The plaintiff had been manufacturing and selling safety shoes and boots marked as "Triple Tee" since November 2010. In October 2011, both the plaintiff and defendant submitted tender applications to supply protective clothing to Zimbabwe Electricity and Distribution Company (ZETDC). The defendant was awarded the tender by the State Procurement Board on 31 October 2013. In May 2014, the plaintiff discovered that the boots and safety shoes supplied by the defendant were similar to those manufactured by the plaintiff, including the logo and packaging bearing the plaintiff's then unregistered trademark. The defendant had ordered the shoes from Xiamen Jinsheng Industrial Company Limited in China. The defendant supplied goods worth USD 272,394.75 using the plaintiff's trademark, logos, and design without the plaintiff's consent. The plaintiff claimed this constituted passing off.
1. The defendant infringed the intellectual property rights of the plaintiff. 2. The plaintiff is entitled to damages in the amount of USD 272,394.75.
The binding legal principles established are: (1) An unregistered trademark is protected at common law through the action for passing off, as preserved by the proviso to section 6 of the Trade Marks Act [Chapter 26:04]. (2) To establish passing off, a plaintiff must prove three elements: (a) goodwill or reputation in the business; (b) misrepresentation by the defendant that leads the public to believe the defendant's goods or services are those of the plaintiff or are associated therewith; and (c) actual or potential damage resulting from the misrepresentation. (3) Goodwill can be established through evidence of sales figures and advertising expenditure. (4) A party commits passing off when it causes goods to be manufactured by a third party using another's distinctive marks, logos, and packaging without consent, even if the manufacturing occurs abroad. (5) Damages for passing off can be measured by the value of the benefit or contract obtained by the defendant through the misrepresentation, which in this case was the full tender value of USD 272,394.75.
The court observed that it could not have been a coincidence that a company in China manufactures, packages, and distributes shoes with a similar logo, website and name as a company in Zimbabwe, implying deliberate copying. The court also noted that the situation "could have been a different story if the defendant had at any stage purchased similar shoes from the plaintiff," suggesting that legitimate resale might have provided a defense. The court's comment that the defendant's claim of ignorance of the plaintiff's existence was "difficult to fathom" given both parties operated in the same sphere and participated in the same tender, while not strictly necessary to the decision, underscores judicial skepticism toward claims of innocent coincidence in passing off cases involving direct competitors.
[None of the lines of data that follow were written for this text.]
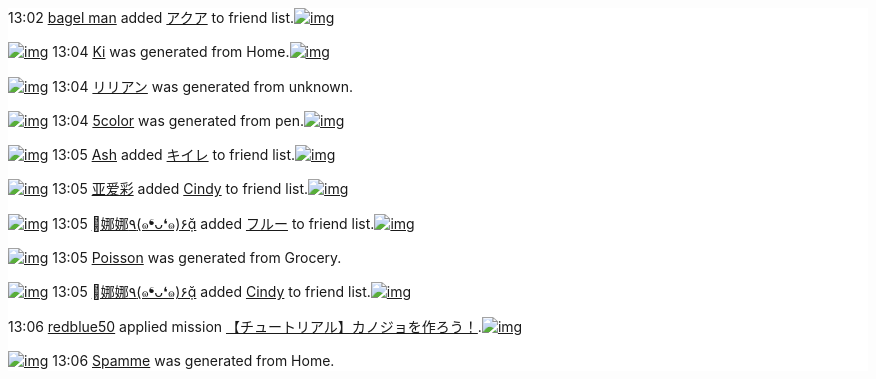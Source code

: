 13:02 [bagel man](http://www.barcodekanojo.com/user/400842/bagel%20man) added [アクア](http://www.barcodekanojo.com/kanojo/1717584/%E3%82%A2%E3%82%AF%E3%82%A2) to friend list.[![img](http://kacdn01.appspot.com/5132274123145216/b34f.png)](http://www.barcodekanojo.com/kanojo/1717584/%E3%82%A2%E3%82%AF%E3%82%A2)

[![img](http://kacdn02.appspot.com/5924956776955904/2190.png)](http://www.barcodekanojo.com/kanojo/2572918/Ki) 13:04 [Ki](http://www.barcodekanojo.com/kanojo/2572918/Ki) was generated from Home.[![img](http://kacdn03.appspot.com/6086461237493760/89e6.jpg)](http://www.barcodekanojo.com/product_images/barcode/5043774/1382328189/Home.jpg)

[![img](http://img443.imageshack.us/img443/7141/6l2q.png)](http://www.barcodekanojo.com/kanojo/2572919/%E3%83%AA%E3%83%AA%E3%82%A2%E3%83%B3) 13:04 [リリアン](http://www.barcodekanojo.com/kanojo/2572919/%E3%83%AA%E3%83%AA%E3%82%A2%E3%83%B3) was generated from unknown.

[![img](http://kacdn03.appspot.com/5663831623729152/d087.png)](http://www.barcodekanojo.com/kanojo/2572920/5color) 13:04 [5color](http://www.barcodekanojo.com/kanojo/2572920/5color) was generated from pen.[![img](http://kacdn01.appspot.com/5415948123111424/03068.jpg)](http://www.barcodekanojo.com/product_images/barcode/1749207/1297419413/3color%20ballpen.jpg)

[![img](http://img856.imageshack.us/img856/9408/2rxu.jpg)](http://www.barcodekanojo.com/user/295755/Ash) 13:05 [Ash](http://www.barcodekanojo.com/user/295755/Ash) added [キイレ](http://www.barcodekanojo.com/kanojo/1043006/%E3%82%AD%E3%82%A4%E3%83%AC) to friend list.[![img](http://kacdn02.appspot.com/5487300683235328/3956.png)](http://www.barcodekanojo.com/kanojo/1043006/%E3%82%AD%E3%82%A4%E3%83%AC)

[![img](http://img209.imageshack.us/img209/2859/syyu.jpg)](http://www.barcodekanojo.com/user/402371/%E4%BA%9A%E7%88%B1%E5%BD%A9) 13:05 [亚爱彩](http://www.barcodekanojo.com/user/402371/%E4%BA%9A%E7%88%B1%E5%BD%A9) added [Cindy](http://www.barcodekanojo.com/kanojo/303799/Cindy) to friend list.[![img](http://kacdn04.appspot.com/6396149585936384/89fd.png)](http://www.barcodekanojo.com/kanojo/303799/Cindy)

[![img](http://img22.imageshack.us/img22/8172/yi1q.jpg)](http://www.barcodekanojo.com/user/402366/%EE%8C%83%E5%A8%9C%E5%A8%9C%D9%A9%28%E0%B9%91%E2%9D%9B%E1%B4%97%E2%9D%9B%E0%B9%91%29%DB%B6%EE%80%B0) 13:05 [娜娜٩(๑❛ᴗ❛๑)۶](http://www.barcodekanojo.com/user/402366/%EE%8C%83%E5%A8%9C%E5%A8%9C%D9%A9%28%E0%B9%91%E2%9D%9B%E1%B4%97%E2%9D%9B%E0%B9%91%29%DB%B6%EE%80%B0) added [フルー](http://www.barcodekanojo.com/kanojo/755230/%E3%83%95%E3%83%AB%E3%83%BC) to friend list.[![img](http://img191.imageshack.us/img191/7088/btqh.png)](http://www.barcodekanojo.com/kanojo/755230/%E3%83%95%E3%83%AB%E3%83%BC)

[![img](http://kacdn01.appspot.com/6614089379872768/d5ed.png)](http://www.barcodekanojo.com/kanojo/2572921/Poisson) 13:05 [Poisson](http://www.barcodekanojo.com/kanojo/2572921/Poisson) was generated from Grocery.

[![img](http://img29.imageshack.us/img29/5828/4ypz.jpg)](http://www.barcodekanojo.com/user/402366/%EE%8C%83%E5%A8%9C%E5%A8%9C%D9%A9%28%E0%B9%91%E2%9D%9B%E1%B4%97%E2%9D%9B%E0%B9%91%29%DB%B6%EE%80%B0) 13:05 [娜娜٩(๑❛ᴗ❛๑)۶](http://www.barcodekanojo.com/user/402366/%EE%8C%83%E5%A8%9C%E5%A8%9C%D9%A9%28%E0%B9%91%E2%9D%9B%E1%B4%97%E2%9D%9B%E0%B9%91%29%DB%B6%EE%80%B0) added [Cindy](http://www.barcodekanojo.com/kanojo/303799/Cindy) to friend list.[![img](http://img801.imageshack.us/img801/6550/4pxn.png)](http://www.barcodekanojo.com/kanojo/303799/Cindy)

13:06 [redblue50](http://www.barcodekanojo.com/user/412014/redblue50) applied mission [【チュートリアル】カノジョを作ろう！](http://www.barcodekanojo.com/kanojo/2572036/Lucina%20Shira).[![img](http://kacdn03.appspot.com/5448607054430208/81ad.png)](http://www.barcodekanojo.com/kanojo/2572036/Lucina%20Shira)

[![img](http://kacdn01.appspot.com/6101803397545984/1e712.png)](http://www.barcodekanojo.com/kanojo/2572922/Spamme) 13:06 [Spamme](http://www.barcodekanojo.com/kanojo/2572922/Spamme) was generated from Home.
This case is significant in Zimbabwean law as it affirms the common law action for passing off remains available even for unregistered trademarks, as expressly preserved by the proviso to section 6 of the Trade Marks Act. It demonstrates the application of the three-element test for passing off (goodwill, misrepresentation, and damage) and establishes that a party can be liable for passing off when it orders goods from a third party (in this case, a Chinese manufacturer) using another's distinctive marks and packaging. The case also illustrates that damages for passing off can be measured by the value of the contract or benefit the wrongdoer obtained through the misrepresentation, particularly in tender situations. The judgment reinforces that operating in the same commercial sphere and participating in the same tender process negates claims of innocent coincidence or ignorance.